=== Section Start ===

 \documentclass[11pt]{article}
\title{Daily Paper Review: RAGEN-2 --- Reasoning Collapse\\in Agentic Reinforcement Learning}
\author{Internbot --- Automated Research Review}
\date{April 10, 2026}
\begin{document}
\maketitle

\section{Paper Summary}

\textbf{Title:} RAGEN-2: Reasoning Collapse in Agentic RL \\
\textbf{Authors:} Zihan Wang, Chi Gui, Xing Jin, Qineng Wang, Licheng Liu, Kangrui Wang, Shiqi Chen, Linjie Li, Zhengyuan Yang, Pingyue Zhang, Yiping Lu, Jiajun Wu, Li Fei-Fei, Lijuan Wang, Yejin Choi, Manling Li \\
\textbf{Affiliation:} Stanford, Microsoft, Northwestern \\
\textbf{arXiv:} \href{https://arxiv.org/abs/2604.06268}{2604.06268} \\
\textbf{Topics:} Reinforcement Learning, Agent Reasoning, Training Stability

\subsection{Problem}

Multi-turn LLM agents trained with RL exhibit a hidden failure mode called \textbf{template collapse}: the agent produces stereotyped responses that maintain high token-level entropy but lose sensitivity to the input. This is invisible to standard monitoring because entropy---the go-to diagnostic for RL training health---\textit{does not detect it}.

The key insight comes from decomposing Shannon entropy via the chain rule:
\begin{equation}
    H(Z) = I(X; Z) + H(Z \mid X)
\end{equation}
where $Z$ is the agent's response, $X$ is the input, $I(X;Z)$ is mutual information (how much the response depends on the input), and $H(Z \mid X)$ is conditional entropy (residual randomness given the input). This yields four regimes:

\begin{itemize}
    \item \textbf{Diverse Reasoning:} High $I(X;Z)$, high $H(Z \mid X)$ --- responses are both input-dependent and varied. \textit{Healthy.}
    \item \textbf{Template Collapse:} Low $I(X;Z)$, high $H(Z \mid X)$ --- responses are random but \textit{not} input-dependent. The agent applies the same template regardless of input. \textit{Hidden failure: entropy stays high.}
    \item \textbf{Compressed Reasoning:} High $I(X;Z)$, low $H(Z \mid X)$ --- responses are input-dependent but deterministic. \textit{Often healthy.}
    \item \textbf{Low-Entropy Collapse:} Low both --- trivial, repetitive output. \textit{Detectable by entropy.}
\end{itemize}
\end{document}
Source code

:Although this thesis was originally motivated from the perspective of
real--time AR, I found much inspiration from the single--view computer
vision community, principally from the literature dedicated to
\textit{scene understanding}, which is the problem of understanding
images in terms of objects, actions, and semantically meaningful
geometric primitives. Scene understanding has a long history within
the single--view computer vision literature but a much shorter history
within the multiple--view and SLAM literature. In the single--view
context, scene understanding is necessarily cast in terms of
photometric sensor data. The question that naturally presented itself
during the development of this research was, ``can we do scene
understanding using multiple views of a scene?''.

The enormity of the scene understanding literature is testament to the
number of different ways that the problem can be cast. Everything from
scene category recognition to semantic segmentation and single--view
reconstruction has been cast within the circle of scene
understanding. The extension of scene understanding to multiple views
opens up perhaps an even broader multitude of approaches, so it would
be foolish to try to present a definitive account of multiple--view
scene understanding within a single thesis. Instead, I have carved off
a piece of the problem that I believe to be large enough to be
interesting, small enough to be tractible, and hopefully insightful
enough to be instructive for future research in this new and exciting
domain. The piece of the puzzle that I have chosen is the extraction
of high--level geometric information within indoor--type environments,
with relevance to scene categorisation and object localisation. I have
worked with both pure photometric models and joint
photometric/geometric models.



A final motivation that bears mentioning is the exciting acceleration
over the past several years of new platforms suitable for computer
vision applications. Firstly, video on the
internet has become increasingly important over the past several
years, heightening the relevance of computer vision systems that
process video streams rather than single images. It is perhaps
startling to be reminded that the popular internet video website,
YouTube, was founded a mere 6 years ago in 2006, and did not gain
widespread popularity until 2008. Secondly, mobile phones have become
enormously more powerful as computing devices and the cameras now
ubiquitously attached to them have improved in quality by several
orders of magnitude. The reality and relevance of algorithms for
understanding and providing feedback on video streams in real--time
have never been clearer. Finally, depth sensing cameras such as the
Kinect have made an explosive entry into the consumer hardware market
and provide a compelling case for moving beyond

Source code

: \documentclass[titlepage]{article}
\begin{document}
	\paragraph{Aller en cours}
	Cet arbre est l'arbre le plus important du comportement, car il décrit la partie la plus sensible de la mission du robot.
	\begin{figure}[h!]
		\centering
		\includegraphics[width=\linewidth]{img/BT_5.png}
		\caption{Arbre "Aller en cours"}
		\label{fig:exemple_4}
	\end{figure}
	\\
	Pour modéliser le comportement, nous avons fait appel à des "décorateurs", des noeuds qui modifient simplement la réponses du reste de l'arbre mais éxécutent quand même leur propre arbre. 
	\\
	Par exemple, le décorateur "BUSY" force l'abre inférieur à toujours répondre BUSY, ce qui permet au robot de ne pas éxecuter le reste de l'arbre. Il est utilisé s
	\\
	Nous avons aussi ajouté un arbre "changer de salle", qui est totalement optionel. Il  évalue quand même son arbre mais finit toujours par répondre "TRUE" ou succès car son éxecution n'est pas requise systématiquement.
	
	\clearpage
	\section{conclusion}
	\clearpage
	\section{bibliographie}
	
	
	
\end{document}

=== Section End ===

* _WHAT YOU WILL DO_: Retype all the material exactly as shown.

* _RESPONSE TO THIS TASK_:
 \documentclass[11pt]{article}
\title{Daily Paper Review: RAGEN-2 --- Reasoning Collapse\\in Agentic Reinforcement Learning}
\author{Internbot --- Automated Research Review}
\date{April 10, 2026}
\begin{document}
\maketitle

\section{Paper Summary}

\textbf{Title:} RAGEN-2: Reasoning Collapse in Agentic RL \\
\textbf{Authors:} Zihan Wang, Chi Gui, Xing Jin, Qineng Wang, Licheng Liu, Kangrui Wang, Shiqi Chen, Linjie Li, Zhengyuan Yang, Pingyue Zhang, Yiping Lu, Jiajun Wu, Li Fei-Fei, Lijuan Wang, Yejin Choi, Manling Li \\
\textbf{Affiliation:} Stanford, Microsoft, Northwestern \\
\textbf{arXiv:} \href{https://arxiv.org/abs/2604.06268}{2604.06268} \\
\textbf{Topics:} Reinforcement Learning, Agent Reasoning, Training Stability

\subsection{Problem}

Multi-turn LLM agents trained with RL exhibit a hidden failure mode called \textbf{template collapse}: the agent produces stereotyped responses that maintain high token-level entropy but lose sensitivity to the input. This is invisible to standard monitoring because entropy---the go-to diagnostic for RL training health---\textit{does not detect it}.

The key insight comes from decomposing Shannon entropy via the chain rule:
\begin{equation}
    H(Z) = I(X; Z) + H(Z \mid X)
\end{equation}
where $Z$ is the agent's response, $X$ is the input, $I(X;Z)$ is mutual information (how much the response depends on the input), and $H(Z \mid X)$ is conditional entropy (residual randomness given the input). This yields four regimes:

\begin{itemize}
    \item \textbf{Diverse Reasoning:} High $I(X;Z)$, high $H(Z \mid X)$ --- responses are both input-dependent and varied. \textit{Healthy.}
    \item \textbf{Template Collapse:} Low $I(X;Z)$, high $H(Z \mid X)$ --- responses are random but \textit{not} input-dependent. The agent applies the same template regardless of input. \textit{Hidden failure: entropy stays high.}
    \item \textbf{Compressed Reasoning:} High $I(X;Z)$, low $H(Z \mid X)$ --- responses are input-dependent but deterministic. \textit{Often healthy.}
    \item \textbf{Low-Entropy Collapse:} Low both --- trivial, repetitive output. \textit{Detectable by entropy.}
\end{itemize}
\end{document}
Source code

:Although this thesis was originally motivated from the perspective of
real--time AR, I found much inspiration from the single--view computer
vision community, principally from the literature dedicated to
\textit{scene understanding}, which is the problem of understanding
images in terms of objects, actions, and semantically meaningful
geometric primitives. Scene understanding has a long history within
the single--view computer vision literature but a much shorter history
within the multiple--view and SLAM literature. In the single--view
context, scene understanding is necessarily cast in terms of
photometric sensor data. The question that naturally presented itself
during the development of this research was, ``can we do scene
understanding using multiple views of a scene?''.

The enormity of the scene understanding literature is testament to the
number of different ways that the problem can be cast. Everything from
scene category recognition to semantic segmentation and single--view
reconstruction has been cast within the circle of scene
understanding. The extension of scene understanding to multiple views
opens up perhaps an even broader multitude of approaches, so it would
be foolish to try to present a definitive account of multiple--view
scene understanding within a single thesis. Instead, I have carved off
a piece of the problem that I believe to be large enough to be
interesting, small enough to be tractible, and hopefully insightful
enough to be instructive for future research in this new and exciting
domain. The piece of the puzzle that I have chosen is the extraction
of high--level geometric information within indoor--type environments,
with relevance to scene categorisation and object localisation. I have
worked with both pure photometric models and joint
photometric/geometric models.



A final motivation that bears mentioning is the exciting acceleration
over the past several years of new platforms suitable for computer
vision applications. Firstly, video on the
internet has become increasingly important over the past several
years, heightening the relevance of computer vision systems that
process video streams rather than single images. It is perhaps
startling to be reminded that the popular internet video website,
YouTube, was founded a mere 6 years ago in 2006, and did not gain
widespread popularity until 2008. Secondly, mobile phones have become
enormously more powerful as computing devices and the cameras now
ubiquitously attached to them have improved in quality by several
orders of magnitude. The reality and relevance of algorithms for
understanding and providing feedback on video streams in real--time
have never been clearer. Finally, depth sensing cameras such as the
Kinect have made an explosive entry into the consumer hardware market
and provide a compelling case for moving beyond

Source code

: \documentclass[titlepage]{article}
\begin{document}
	\paragraph{Aller en cours}
	Cet arbre est l'arbre le plus important du comportement, car il décrit la partie la plus sensible de la mission du robot.
	\begin{figure}[h!]
		\centering
		\includegraphics[width=\linewidth]{img/BT_5.png}
		\caption{Arbre "Aller en cours"}
		\label{fig:exemple_4}
	\end{figure}
	\\
	Pour modéliser le comportement, nous avons fait appel à des "décorateurs", des noeuds qui modifient simplement la réponses du reste de l'arbre mais éxécutent quand même leur propre arbre. 
	\\
	Par exemple, le décorateur "BUSY" force l'abre inférieur à toujours répondre BUSY, ce qui permet au robot de ne pas éxecuter le reste de l'arbre. Il est utilisé s
	\\
	Nous avons aussi ajouté un arbre "changer de salle", qui est totalement optionel. Il  évalue quand même son arbre mais finit toujours par répondre "TRUE" ou succès car son éxecution n'est pas requise systématiquement.
	
	\clearpage
	\section{conclusion}
	\clearpage
	\section{bibliographie}
	
	
	
\end{document}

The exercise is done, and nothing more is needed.